------ Data supplied ------

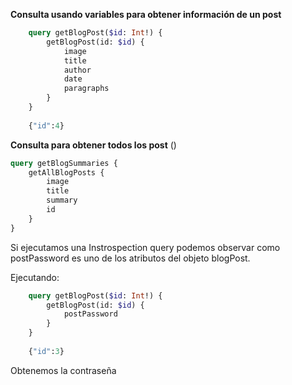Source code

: **Consulta usando variables para obtener información de un post**
``` graphql
    query getBlogPost($id: Int!) {
        getBlogPost(id: $id) {
            image
            title
            author
            date
            paragraphs
        }
    }
    
    {"id":4}
```

**Consulta para obtener todos los post** ()
```graphql
query getBlogSummaries {
    getAllBlogPosts {
        image
        title
        summary
        id
    }
}
```

Si ejecutamos una Instrospection query podemos observar como postPassword es uno de los atributos del objeto blogPost.

Ejecutando:

``` graphql
    query getBlogPost($id: Int!) {
        getBlogPost(id: $id) {
            postPassword
        }
    }
    
    {"id":3}
```

Obtenemos la contraseña


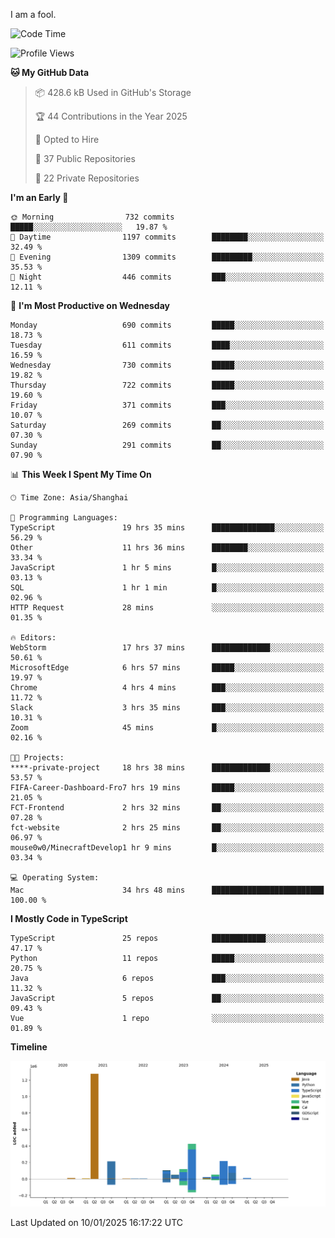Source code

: I am a fool.

<!--START_SECTION:waka-->
![Code Time](http://img.shields.io/badge/Code%20Time-2%2C408%20hrs%204%20mins-blue)

![Profile Views](http://img.shields.io/badge/Profile%20Views-0-blue)

**🐱 My GitHub Data** 

> 📦 428.6 kB Used in GitHub's Storage 
 > 
> 🏆 44 Contributions in the Year 2025
 > 
> 💼 Opted to Hire
 > 
> 📜 37 Public Repositories 
 > 
> 🔑 22 Private Repositories 
 > 
**I'm an Early 🐤** 

```text
🌞 Morning                732 commits         █████░░░░░░░░░░░░░░░░░░░░   19.87 % 
🌆 Daytime                1197 commits        ████████░░░░░░░░░░░░░░░░░   32.49 % 
🌃 Evening                1309 commits        █████████░░░░░░░░░░░░░░░░   35.53 % 
🌙 Night                  446 commits         ███░░░░░░░░░░░░░░░░░░░░░░   12.11 % 
```
📅 **I'm Most Productive on Wednesday** 

```text
Monday                   690 commits         █████░░░░░░░░░░░░░░░░░░░░   18.73 % 
Tuesday                  611 commits         ████░░░░░░░░░░░░░░░░░░░░░   16.59 % 
Wednesday                730 commits         █████░░░░░░░░░░░░░░░░░░░░   19.82 % 
Thursday                 722 commits         █████░░░░░░░░░░░░░░░░░░░░   19.60 % 
Friday                   371 commits         ███░░░░░░░░░░░░░░░░░░░░░░   10.07 % 
Saturday                 269 commits         ██░░░░░░░░░░░░░░░░░░░░░░░   07.30 % 
Sunday                   291 commits         ██░░░░░░░░░░░░░░░░░░░░░░░   07.90 % 
```


📊 **This Week I Spent My Time On** 

```text
🕑︎ Time Zone: Asia/Shanghai

💬 Programming Languages: 
TypeScript               19 hrs 35 mins      ██████████████░░░░░░░░░░░   56.29 % 
Other                    11 hrs 36 mins      ████████░░░░░░░░░░░░░░░░░   33.34 % 
JavaScript               1 hr 5 mins         █░░░░░░░░░░░░░░░░░░░░░░░░   03.13 % 
SQL                      1 hr 1 min          █░░░░░░░░░░░░░░░░░░░░░░░░   02.96 % 
HTTP Request             28 mins             ░░░░░░░░░░░░░░░░░░░░░░░░░   01.35 % 

🔥 Editors: 
WebStorm                 17 hrs 37 mins      █████████████░░░░░░░░░░░░   50.61 % 
MicrosoftEdge            6 hrs 57 mins       █████░░░░░░░░░░░░░░░░░░░░   19.97 % 
Chrome                   4 hrs 4 mins        ███░░░░░░░░░░░░░░░░░░░░░░   11.72 % 
Slack                    3 hrs 35 mins       ███░░░░░░░░░░░░░░░░░░░░░░   10.31 % 
Zoom                     45 mins             █░░░░░░░░░░░░░░░░░░░░░░░░   02.16 % 

🐱‍💻 Projects: 
****-private-project     18 hrs 38 mins      █████████████░░░░░░░░░░░░   53.57 % 
FIFA-Career-Dashboard-Fro7 hrs 19 mins       █████░░░░░░░░░░░░░░░░░░░░   21.05 % 
FCT-Frontend             2 hrs 32 mins       ██░░░░░░░░░░░░░░░░░░░░░░░   07.28 % 
fct-website              2 hrs 25 mins       ██░░░░░░░░░░░░░░░░░░░░░░░   06.97 % 
mouse0w0/MinecraftDevelop1 hr 9 mins         █░░░░░░░░░░░░░░░░░░░░░░░░   03.34 % 

💻 Operating System: 
Mac                      34 hrs 48 mins      █████████████████████████   100.00 % 
```

**I Mostly Code in TypeScript** 

```text
TypeScript               25 repos            ████████████░░░░░░░░░░░░░   47.17 % 
Python                   11 repos            █████░░░░░░░░░░░░░░░░░░░░   20.75 % 
Java                     6 repos             ███░░░░░░░░░░░░░░░░░░░░░░   11.32 % 
JavaScript               5 repos             ██░░░░░░░░░░░░░░░░░░░░░░░   09.43 % 
Vue                      1 repo              ░░░░░░░░░░░░░░░░░░░░░░░░░   01.89 % 
```



**Timeline**

![Lines of Code chart](https://raw.githubusercontent.com/VeejaLiu/VeejaLiu/master/assets/bar_graph.png)


 Last Updated on 10/01/2025 16:17:22 UTC
<!--END_SECTION:waka-->
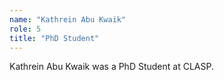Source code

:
 ```yaml
---
name: "Kathrein Abu Kwaik"
role: 5 
title: "PhD Student"
---
```

Kathrein Abu Kwaik was a PhD Student at CLASP.
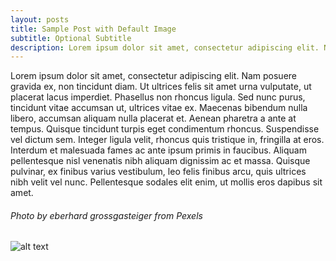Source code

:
 ```yaml
---
layout: posts
title: Sample Post with Default Image
subtitle: Optional Subtitle
description: Lorem ipsum dolor sit amet, consectetur adipiscing elit. Nam posuere gravida ex, non tincidunt diam. Ut ultrices felis sit amet urna vulputate
---
```

Lorem ipsum dolor sit amet, consectetur adipiscing elit. Nam posuere gravida ex, non tincidunt diam. Ut ultrices felis sit amet urna vulputate, ut placerat lacus imperdiet. Phasellus non rhoncus ligula. Sed nunc purus, tincidunt vitae accumsan ut, ultrices vitae ex. Maecenas bibendum nulla libero, accumsan aliquam nulla placerat et. Aenean pharetra a ante at tempus. Quisque tincidunt turpis eget condimentum rhoncus. Suspendisse vel dictum sem. Integer ligula velit, rhoncus quis tristique in, fringilla at eros. Interdum et malesuada fames ac ante ipsum primis in faucibus. Aliquam pellentesque nisl venenatis nibh aliquam dignissim ac et massa. Quisque pulvinar, ex finibus varius vestibulum, leo felis finibus arcu, quis ultrices nibh velit vel nunc. Pellentesque sodales elit enim, ut mollis eros dapibus sit amet.

###### Photo by eberhard grossgasteiger from Pexels

![alt text](https://images.pexels.com/photos/443446/pexels-photo-443446.jpeg?w=940&h=650&dpr=2&auto=compress&cs=tinysrgb "Photo by eberhard grossgasteiger")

------

_Description of the task_
Omit the pictures and copy the records above exactly.

_Task answer_
Source code

: **Consulta usando variables para obtener información de un post**
``` graphql
    query getBlogPost($id: Int!) {
        getBlogPost(id: $id) {
            image
            title
            author
            date
            paragraphs
        }
    }
    
    {"id":4}
```

**Consulta para obtener todos los post** ()
```graphql
query getBlogSummaries {
    getAllBlogPosts {
        image
        title
        summary
        id
    }
}
```

Si ejecutamos una Instrospection query podemos observar como postPassword es uno de los atributos del objeto blogPost.

Ejecutando:

``` graphql
    query getBlogPost($id: Int!) {
        getBlogPost(id: $id) {
            postPassword
        }
    }
    
    {"id":3}
```

Obtenemos la contraseña


Source code

: I am a fool.

<!--START_SECTION:waka-->
![Code Time](http://img.shields.io/badge/Code%20Time-2%2C408%20hrs%204%20mins-blue)

![Profile Views](http://img.shields.io/badge/Profile%20Views-0-blue)

**🐱 My GitHub Data** 

> 📦 428.6 kB Used in GitHub's Storage 
 > 
> 🏆 44 Contributions in the Year 2025
 > 
> 💼 Opted to Hire
 > 
> 📜 37 Public Repositories 
 > 
> 🔑 22 Private Repositories 
 > 
**I'm an Early 🐤** 

```text
🌞 Morning                732 commits         █████░░░░░░░░░░░░░░░░░░░░   19.87 % 
🌆 Daytime                1197 commits        ████████░░░░░░░░░░░░░░░░░   32.49 % 
🌃 Evening                1309 commits        █████████░░░░░░░░░░░░░░░░   35.53 % 
🌙 Night                  446 commits         ███░░░░░░░░░░░░░░░░░░░░░░   12.11 % 
```
📅 **I'm Most Productive on Wednesday** 

```text
Monday                   690 commits         █████░░░░░░░░░░░░░░░░░░░░   18.73 % 
Tuesday                  611 commits         ████░░░░░░░░░░░░░░░░░░░░░   16.59 % 
Wednesday                730 commits         █████░░░░░░░░░░░░░░░░░░░░   19.82 % 
Thursday                 722 commits         █████░░░░░░░░░░░░░░░░░░░░   19.60 % 
Friday                   371 commits         ███░░░░░░░░░░░░░░░░░░░░░░   10.07 % 
Saturday                 269 commits         ██░░░░░░░░░░░░░░░░░░░░░░░   07.30 % 
Sunday                   291 commits         ██░░░░░░░░░░░░░░░░░░░░░░░   07.90 % 
```


📊 **This Week I Spent My Time On** 

```text
🕑︎ Time Zone: Asia/Shanghai

💬 Programming Languages: 
TypeScript               19 hrs 35 mins      ██████████████░░░░░░░░░░░   56.29 % 
Other                    11 hrs 36 mins      ████████░░░░░░░░░░░░░░░░░   33.34 % 
JavaScript               1 hr 5 mins         █░░░░░░░░░░░░░░░░░░░░░░░░   03.13 % 
SQL                      1 hr 1 min          █░░░░░░░░░░░░░░░░░░░░░░░░   02.96 % 
HTTP Request             28 mins             ░░░░░░░░░░░░░░░░░░░░░░░░░   01.35 % 

🔥 Editors: 
WebStorm                 17 hrs 37 mins      █████████████░░░░░░░░░░░░   50.61 % 
MicrosoftEdge            6 hrs 57 mins       █████░░░░░░░░░░░░░░░░░░░░   19.97 % 
Chrome                   4 hrs 4 mins        ███░░░░░░░░░░░░░░░░░░░░░░   11.72 % 
Slack                    3 hrs 35 mins       ███░░░░░░░░░░░░░░░░░░░░░░   10.31 % 
Zoom                     45 mins             █░░░░░░░░░░░░░░░░░░░░░░░░   02.16 % 

🐱‍💻 Projects: 
****-private-project     18 hrs 38 mins      █████████████░░░░░░░░░░░░   53.57 % 
FIFA-Career-Dashboard-Fro7 hrs 19 mins       █████░░░░░░░░░░░░░░░░░░░░   21.05 % 
FCT-Frontend             2 hrs 32 mins       ██░░░░░░░░░░░░░░░░░░░░░░░   07.28 % 
fct-website              2 hrs 25 mins       ██░░░░░░░░░░░░░░░░░░░░░░░   06.97 % 
mouse0w0/MinecraftDevelop1 hr 9 mins         █░░░░░░░░░░░░░░░░░░░░░░░░   03.34 % 

💻 Operating System: 
Mac                      34 hrs 48 mins      █████████████████████████   100.00 % 
```

**I Mostly Code in TypeScript** 

```text
TypeScript               25 repos            ████████████░░░░░░░░░░░░░   47.17 % 
Python                   11 repos            █████░░░░░░░░░░░░░░░░░░░░   20.75 % 
Java                     6 repos             ███░░░░░░░░░░░░░░░░░░░░░░   11.32 % 
JavaScript               5 repos             ██░░░░░░░░░░░░░░░░░░░░░░░   09.43 % 
Vue                      1 repo              ░░░░░░░░░░░░░░░░░░░░░░░░░   01.89 % 
```



**Timeline**

![Lines of Code chart](https://raw.githubusercontent.com/VeejaLiu/VeejaLiu/master/assets/bar_graph.png)


 Last Updated on 10/01/2025 16:17:22 UTC
<!--END_SECTION:waka-->
Source code

:
 ```yaml
---
name: "Kathrein Abu Kwaik"
role: 5 
title: "PhD Student"
---
```

Kathrein Abu Kwaik was a PhD Student at CLASP.
Source code

:
 ```yaml
---
layout: posts
title: Sample Post with Default Image
subtitle: Optional Subtitle
description: Lorem ipsum dolor sit amet, consectetur adipiscing elit. Nam posuere gravida ex, non tincidunt diam. Ut ultrices felis sit amet urna vulputate
---
```

Lorem ipsum dolor sit amet, consectetur adipiscing elit. Nam posuere gravida ex, non tincidunt diam. Ut ultrices felis sit amet urna vulputate, ut placerat lacus imperdiet. Phasellus non rhoncus ligula. Sed nunc purus, tincidunt vitae accumsan ut, ultrices vitae ex. Maecenas bibendum nulla libero, accumsan aliquam nulla placerat et. Aenean pharetra a ante at tempus. Quisque tincidunt turpis eget condimentum rhoncus. Suspendisse vel dictum sem. Integer ligula velit, rhoncus quis tristique in, fringilla at eros. Interdum et malesuada fames ac ante ipsum primis in faucibus. Aliquam pellentesque nisl venenatis nibh aliquam dignissim ac et massa. Quisque pulvinar, ex finibus varius vestibulum, leo felis finibus arcu, quis ultrices nibh velit vel nunc. Pellentesque sodales elit enim, ut mollis eros dapibus sit amet.

###### Photo by eberhard grossgasteiger from Pexels

![alt text](https://images.pexels.com/photos/443446/pexels-photo-443446.jpeg?w=940&h=650&dpr=2&auto=compress&cs=tinysrgb "Photo by eberhard grossgasteiger")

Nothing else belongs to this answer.